Time-resolved crystallography for the masses
Scientists from four research institutes in the Science City Hamburg Bahrenfeld have joined forces to develop a ground-breaking experimental setup. Their new Spitrobot greatly simplifies observing changes in proteins as they carry out their functions. This makes time-resolved crystallography accessible for non-specialist research groups, as samples can now be prepared in standard labs and processed by automated established high-throughput methods elsewhere. The device will accelerate fundamental research in health and disease. The team has now presented the concept behind the Spitrobot in Nature Communications.
To develop future drugs and design new biotechnological applications, it is fundamental that scientists understand the changes in proteins while these are taking place. Currently, the beginning and the end of the reaction can be addressed but the many intermediate steps are usually missing from the picture. The simplest way to visualize these different steps is to take ‘snapshots’ of the protein throughout the reaction. Many such snapshots put together then produce a 3D ‘stop-motion-movie’, showing the changes in the protein structure over time from all angles.
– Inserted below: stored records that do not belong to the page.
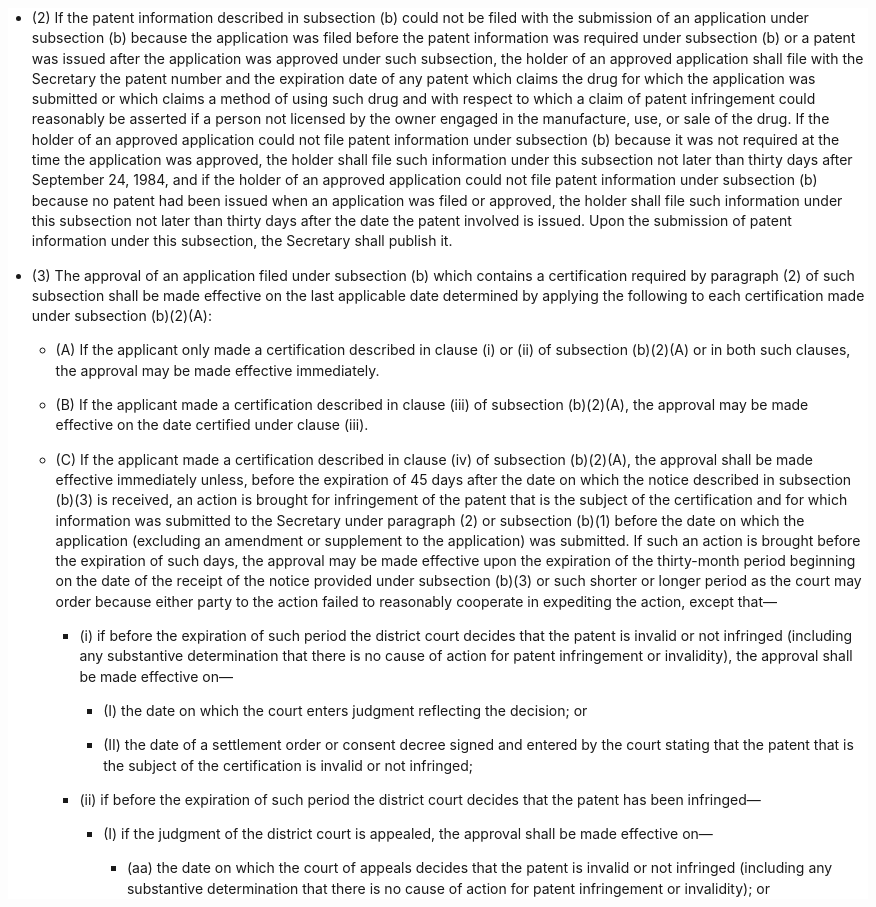 
* (2) If the patent information described in subsection (b) could not be filed with the submission of an application under subsection (b) because the application was filed before the patent information was required under subsection (b) or a patent was issued after the application was approved under such subsection, the holder of an approved application shall file with the Secretary the patent number and the expiration date of any patent which claims the drug for which the application was submitted or which claims a method of using such drug and with respect to which a claim of patent infringement could reasonably be asserted if a person not licensed by the owner engaged in the manufacture, use, or sale of the drug. If the holder of an approved application could not file patent information under subsection (b) because it was not required at the time the application was approved, the holder shall file such information under this subsection not later than thirty days after September 24, 1984, and if the holder of an approved application could not file patent information under subsection (b) because no patent had been issued when an application was filed or approved, the holder shall file such information under this subsection not later than thirty days after the date the patent involved is issued. Upon the submission of patent information under this subsection, the Secretary shall publish it.

* (3) The approval of an application filed under subsection (b) which contains a certification required by paragraph (2) of such subsection shall be made effective on the last applicable date determined by applying the following to each certification made under subsection (b)(2)(A):

  * (A) If the applicant only made a certification described in clause (i) or (ii) of subsection (b)(2)(A) or in both such clauses, the approval may be made effective immediately.

  * (B) If the applicant made a certification described in clause (iii) of subsection (b)(2)(A), the approval may be made effective on the date certified under clause (iii).

  * (C) If the applicant made a certification described in clause (iv) of subsection (b)(2)(A), the approval shall be made effective immediately unless, before the expiration of 45 days after the date on which the notice described in subsection (b)(3) is received, an action is brought for infringement of the patent that is the subject of the certification and for which information was submitted to the Secretary under paragraph (2) or subsection (b)(1) before the date on which the application (excluding an amendment or supplement to the application) was submitted. If such an action is brought before the expiration of such days, the approval may be made effective upon the expiration of the thirty-month period beginning on the date of the receipt of the notice provided under subsection (b)(3) or such shorter or longer period as the court may order because either party to the action failed to reasonably cooperate in expediting the action, except that—

    * (i) if before the expiration of such period the district court decides that the patent is invalid or not infringed (including any substantive determination that there is no cause of action for patent infringement or invalidity), the approval shall be made effective on—

      * (I) the date on which the court enters judgment reflecting the decision; or

      * (II) the date of a settlement order or consent decree signed and entered by the court stating that the patent that is the subject of the certification is invalid or not infringed;


    * (ii) if before the expiration of such period the district court decides that the patent has been infringed—

      * (I) if the judgment of the district court is appealed, the approval shall be made effective on—

        * (aa) the date on which the court of appeals decides that the patent is invalid or not infringed (including any substantive determination that there is no cause of action for patent infringement or invalidity); or
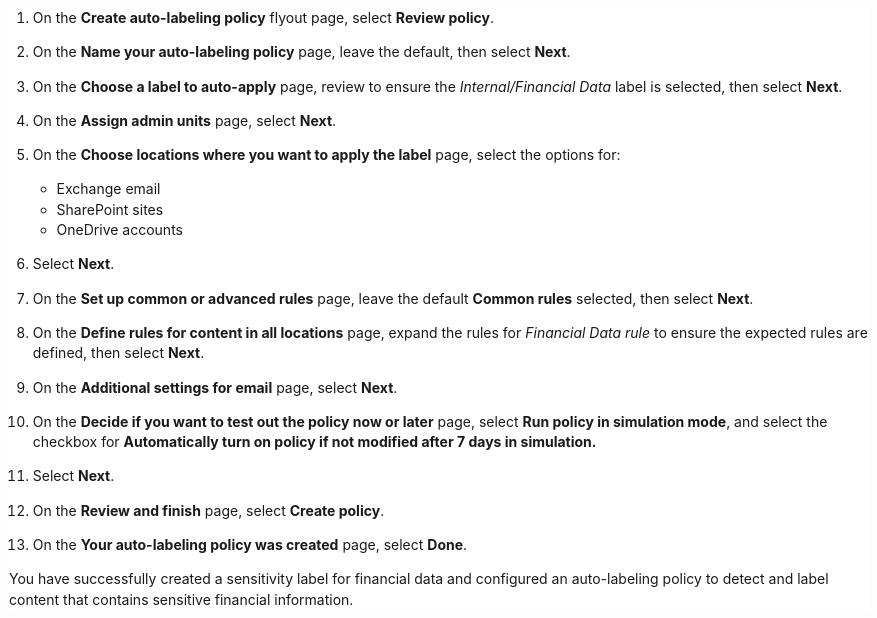 1. On the **Create auto-labeling policy** flyout page, select **Review policy**.

1. On the **Name your auto-labeling policy** page, leave the default, then select **Next**.

1. On the **Choose a label to auto-apply** page, review to ensure the _Internal/Financial Data_ label is selected, then select **Next**.

1. On the **Assign admin units** page, select **Next**.

1. On the **Choose locations where you want to apply the label** page, select the options for:

   - Exchange email
   - SharePoint sites
   - OneDrive accounts

1. Select **Next**.

1. On the **Set up common or advanced rules** page, leave the default **Common rules** selected, then select **Next**.

1. On the **Define rules for content in all locations** page, expand the rules for _Financial Data rule_ to ensure the expected rules are defined, then select **Next**.

1. On the **Additional settings for email** page, select **Next**.

1. On the **Decide if you want to test out the policy now or later** page, select **Run policy in simulation mode**, and select the checkbox for **Automatically turn on policy if not modified after 7 days in simulation.**

1. Select **Next**.

1. On the **Review and finish** page, select **Create policy**.

1. On the **Your auto-labeling policy was created** page, select **Done**.

You have successfully created a sensitivity label for financial data and configured an auto-labeling policy to detect and label content that contains sensitive financial information.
So far, such experiments have required direct access to particle accelerators (synchrotrons and XFELs) and complex experimental setups, which are out of reach for many scientists. Therefore, researchers from Hamburg University (UHH), the Max Planck Institute for the Structure and Dynamics of Matter (MPSD), the European Molecular Biology Laboratory (EMBL) and the University Medical Center Hamburg Eppendorf (UKE) (all in Hamburg) have devised a different and far more accessible alternative – the Spitrobot.
The Spitrobot dramatically simplifies the entire sample preparation process, from the initial fixing of the protein crystals and kick-starting the reaction through to the precise cryo-trapping of the proteins at various stages of their transformation. Reactions are initiated simply by ‘spitting’ the substrate solution onto the target – a technology previously developed by the team. By vitrification of the samples (i.e. cooling them to a glass-like state) the Spitrobot uncouples sample preparation from data collection. Using industry standards ensures the convenient dispatch of the samples and their compatibility with high-throughput routines commonly available at synchrotrons and other facilities. Thus the experiment can be carried out in standard laboratories without immediate access to light sources – a major advantage to most researchers in structural biology.
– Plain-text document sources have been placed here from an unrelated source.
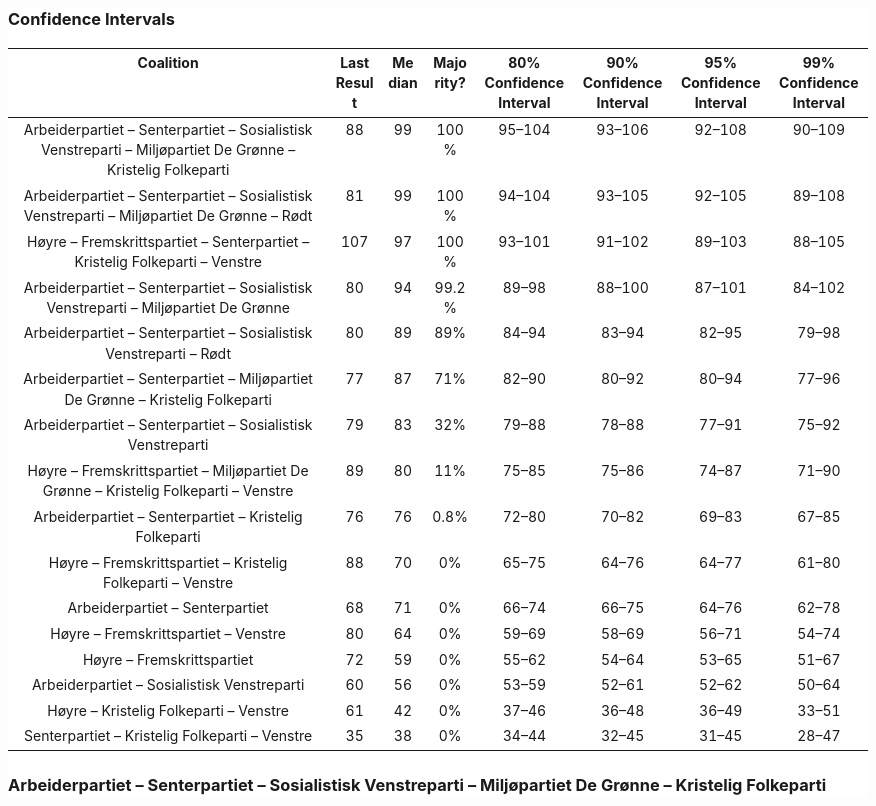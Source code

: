 ### Confidence Intervals

| Coalition | Last Result | Median | Majority? | 80% Confidence Interval | 90% Confidence Interval | 95% Confidence Interval | 99% Confidence Interval |
|:---------:|:-----------:|:------:|:---------:|:-----------------------:|:-----------------------:|:-----------------------:|:-----------------------:|
| Arbeiderpartiet – Senterpartiet – Sosialistisk Venstreparti – Miljøpartiet De Grønne – Kristelig Folkeparti | 88 | 99 | 100% | 95–104 | 93–106 | 92–108 | 90–109 |
| Arbeiderpartiet – Senterpartiet – Sosialistisk Venstreparti – Miljøpartiet De Grønne – Rødt | 81 | 99 | 100% | 94–104 | 93–105 | 92–105 | 89–108 |
| Høyre – Fremskrittspartiet – Senterpartiet – Kristelig Folkeparti – Venstre | 107 | 97 | 100% | 93–101 | 91–102 | 89–103 | 88–105 |
| Arbeiderpartiet – Senterpartiet – Sosialistisk Venstreparti – Miljøpartiet De Grønne | 80 | 94 | 99.2% | 89–98 | 88–100 | 87–101 | 84–102 |
| Arbeiderpartiet – Senterpartiet – Sosialistisk Venstreparti – Rødt | 80 | 89 | 89% | 84–94 | 83–94 | 82–95 | 79–98 |
| Arbeiderpartiet – Senterpartiet – Miljøpartiet De Grønne – Kristelig Folkeparti | 77 | 87 | 71% | 82–90 | 80–92 | 80–94 | 77–96 |
| Arbeiderpartiet – Senterpartiet – Sosialistisk Venstreparti | 79 | 83 | 32% | 79–88 | 78–88 | 77–91 | 75–92 |
| Høyre – Fremskrittspartiet – Miljøpartiet De Grønne – Kristelig Folkeparti – Venstre | 89 | 80 | 11% | 75–85 | 75–86 | 74–87 | 71–90 |
| Arbeiderpartiet – Senterpartiet – Kristelig Folkeparti | 76 | 76 | 0.8% | 72–80 | 70–82 | 69–83 | 67–85 |
| Høyre – Fremskrittspartiet – Kristelig Folkeparti – Venstre | 88 | 70 | 0% | 65–75 | 64–76 | 64–77 | 61–80 |
| Arbeiderpartiet – Senterpartiet | 68 | 71 | 0% | 66–74 | 66–75 | 64–76 | 62–78 |
| Høyre – Fremskrittspartiet – Venstre | 80 | 64 | 0% | 59–69 | 58–69 | 56–71 | 54–74 |
| Høyre – Fremskrittspartiet | 72 | 59 | 0% | 55–62 | 54–64 | 53–65 | 51–67 |
| Arbeiderpartiet – Sosialistisk Venstreparti | 60 | 56 | 0% | 53–59 | 52–61 | 52–62 | 50–64 |
| Høyre – Kristelig Folkeparti – Venstre | 61 | 42 | 0% | 37–46 | 36–48 | 36–49 | 33–51 |
| Senterpartiet – Kristelig Folkeparti – Venstre | 35 | 38 | 0% | 34–44 | 32–45 | 31–45 | 28–47 |

### Arbeiderpartiet – Senterpartiet – Sosialistisk Venstreparti – Miljøpartiet De Grønne – Kristelig Folkeparti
Emmy Noether research group leader Pedram Mehrabi (UHH) and first author of the Nature Communications paper says: “The Spitrobot will greatly accelerate research in enzymatic mechanisms. It enables non-specialist groups to carry out experiments that could previously only be done by experts. This should lead to the much more wide-spread application of a really hard experiment.”
The Spitrobot has its technological origins at the MPSD where Mehrabi and last author Eike C. Schulz worked together with the Institute’s Scientific Support Unit led by Friedjof Tellkamp. Schulz and Mehrabi continued their work at the UKE and UHH respectively to benchmark the device and demonstrate its applicability to biotechnological and disease-related problems. They were joined in their efforts by colleagues from the EMBL Hamburg who demonstrated that changes in the protein can be observed during catalytic reactions.
“We devised the Spitrobot with the typical structural biology lab in mind. That is why we aimed for a versatile, robust and simple solution that allows users to work with large and small crystals alike and combines the simplest way of reaction initiation with the ability to cover the time-scales of the majority of enzymes. This will allow many more research groups to address a wider spectrum of questions, ranging from biotechnology to health and disease research,“ says Schulz, who now leads his own junior research group in infection research at the UKE, funded by the German Ministry for Education and Research.